**TASK**
Copy each of the entries below faithfully, setting aside any pictures.

**DATASET RECORDS**

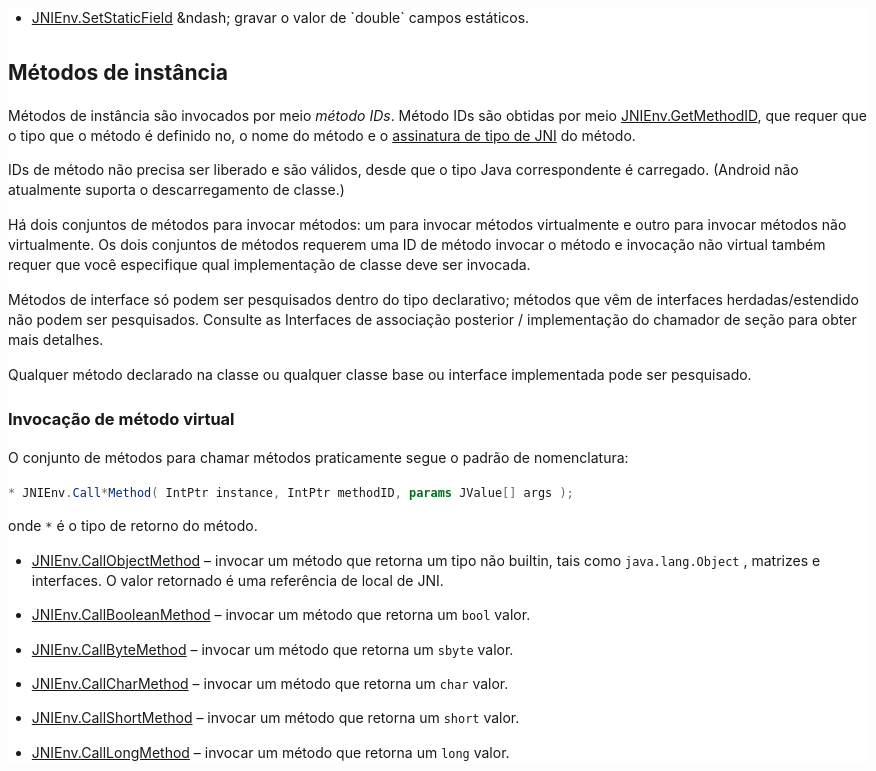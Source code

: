 -   [JNIEnv.SetStaticField](https://developer.xamarin.com/api/member/Android.Runtime.JNIEnv.SetStaticField/(System.IntPtr,System.IntPtr,System.Double)) &ndash; gravar o valor de `double` campos estáticos.


<a name="_Instance_Methods" />

## <a name="instance-methods"></a>Métodos de instância

Métodos de instância são invocados por meio *método IDs*. Método IDs são obtidas por meio [JNIEnv.GetMethodID](https://developer.xamarin.com/api/member/Android.Runtime.JNIEnv.GetMethodID/), que requer que o tipo que o método é definido no, o nome do método e o [assinatura de tipo de JNI](#JNI_Type_Signatures) do método.

IDs de método não precisa ser liberado e são válidos, desde que o tipo Java correspondente é carregado. (Android não atualmente suporta o descarregamento de classe.)

Há dois conjuntos de métodos para invocar métodos: um para invocar métodos virtualmente e outro para invocar métodos não virtualmente. Os dois conjuntos de métodos requerem uma ID de método invocar o método e invocação não virtual também requer que você especifique qual implementação de classe deve ser invocada.

Métodos de interface só podem ser pesquisados dentro do tipo declarativo; métodos que vêm de interfaces herdadas/estendido não podem ser pesquisados. Consulte as Interfaces de associação posterior / implementação do chamador de seção para obter mais detalhes.

Qualquer método declarado na classe ou qualquer classe base ou interface implementada pode ser pesquisado.


### <a name="virtual-method-invocation"></a>Invocação de método virtual

O conjunto de métodos para chamar métodos praticamente segue o padrão de nomenclatura:

```csharp
* JNIEnv.Call*Method( IntPtr instance, IntPtr methodID, params JValue[] args );
```

onde `*` é o tipo de retorno do método.

-   [JNIEnv.CallObjectMethod](https://developer.xamarin.com/api/member/Android.Runtime.JNIEnv.CallObjectMethod/) &ndash; invocar um método que retorna um tipo não builtin, tais como `java.lang.Object` , matrizes e interfaces. O valor retornado é uma referência de local de JNI.

-   [JNIEnv.CallBooleanMethod](https://developer.xamarin.com/api/member/Android.Runtime.JNIEnv.CallBooleanMethod/) &ndash; invocar um método que retorna um `bool` valor.

-   [JNIEnv.CallByteMethod](https://developer.xamarin.com/api/member/Android.Runtime.JNIEnv.CallByteMethod/) &ndash; invocar um método que retorna um `sbyte` valor.

-   [JNIEnv.CallCharMethod](https://developer.xamarin.com/api/member/Android.Runtime.JNIEnv.CallCharMethod/) &ndash; invocar um método que retorna um `char` valor.

-   [JNIEnv.CallShortMethod](https://developer.xamarin.com/api/member/Android.Runtime.JNIEnv.CallShortMethod/) &ndash; invocar um método que retorna um `short` valor.

-   [JNIEnv.CallLongMethod](https://developer.xamarin.com/api/member/Android.Runtime.JNIEnv.CallLongMethod/) &ndash; invocar um método que retorna um `long` valor.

**SOLUTION FOR THIS EXERCISE**
Source code

: -   [JNIEnv.SetStaticField](https://developer.xamarin.com/api/member/Android.Runtime.JNIEnv.SetStaticField/(System.IntPtr,System.IntPtr,System.Double)) &ndash; gravar o valor de `double` campos estáticos.


<a name="_Instance_Methods" />

## <a name="instance-methods"></a>Métodos de instância

Métodos de instância são invocados por meio *método IDs*. Método IDs são obtidas por meio [JNIEnv.GetMethodID](https://developer.xamarin.com/api/member/Android.Runtime.JNIEnv.GetMethodID/), que requer que o tipo que o método é definido no, o nome do método e o [assinatura de tipo de JNI](#JNI_Type_Signatures) do método.

IDs de método não precisa ser liberado e são válidos, desde que o tipo Java correspondente é carregado. (Android não atualmente suporta o descarregamento de classe.)

Há dois conjuntos de métodos para invocar métodos: um para invocar métodos virtualmente e outro para invocar métodos não virtualmente. Os dois conjuntos de métodos requerem uma ID de método invocar o método e invocação não virtual também requer que você especifique qual implementação de classe deve ser invocada.

Métodos de interface só podem ser pesquisados dentro do tipo declarativo; métodos que vêm de interfaces herdadas/estendido não podem ser pesquisados. Consulte as Interfaces de associação posterior / implementação do chamador de seção para obter mais detalhes.

Qualquer método declarado na classe ou qualquer classe base ou interface implementada pode ser pesquisado.


### <a name="virtual-method-invocation"></a>Invocação de método virtual

O conjunto de métodos para chamar métodos praticamente segue o padrão de nomenclatura:

```csharp
* JNIEnv.Call*Method( IntPtr instance, IntPtr methodID, params JValue[] args );
```

onde `*` é o tipo de retorno do método.

-   [JNIEnv.CallObjectMethod](https://developer.xamarin.com/api/member/Android.Runtime.JNIEnv.CallObjectMethod/) &ndash; invocar um método que retorna um tipo não builtin, tais como `java.lang.Object` , matrizes e interfaces. O valor retornado é uma referência de local de JNI.

-   [JNIEnv.CallBooleanMethod](https://developer.xamarin.com/api/member/Android.Runtime.JNIEnv.CallBooleanMethod/) &ndash; invocar um método que retorna um `bool` valor.

-   [JNIEnv.CallByteMethod](https://developer.xamarin.com/api/member/Android.Runtime.JNIEnv.CallByteMethod/) &ndash; invocar um método que retorna um `sbyte` valor.

-   [JNIEnv.CallCharMethod](https://developer.xamarin.com/api/member/Android.Runtime.JNIEnv.CallCharMethod/) &ndash; invocar um método que retorna um `char` valor.

-   [JNIEnv.CallShortMethod](https://developer.xamarin.com/api/member/Android.Runtime.JNIEnv.CallShortMethod/) &ndash; invocar um método que retorna um `short` valor.

-   [JNIEnv.CallLongMethod](https://developer.xamarin.com/api/member/Android.Runtime.JNIEnv.CallLongMethod/) &ndash; invocar um método que retorna um `long` valor.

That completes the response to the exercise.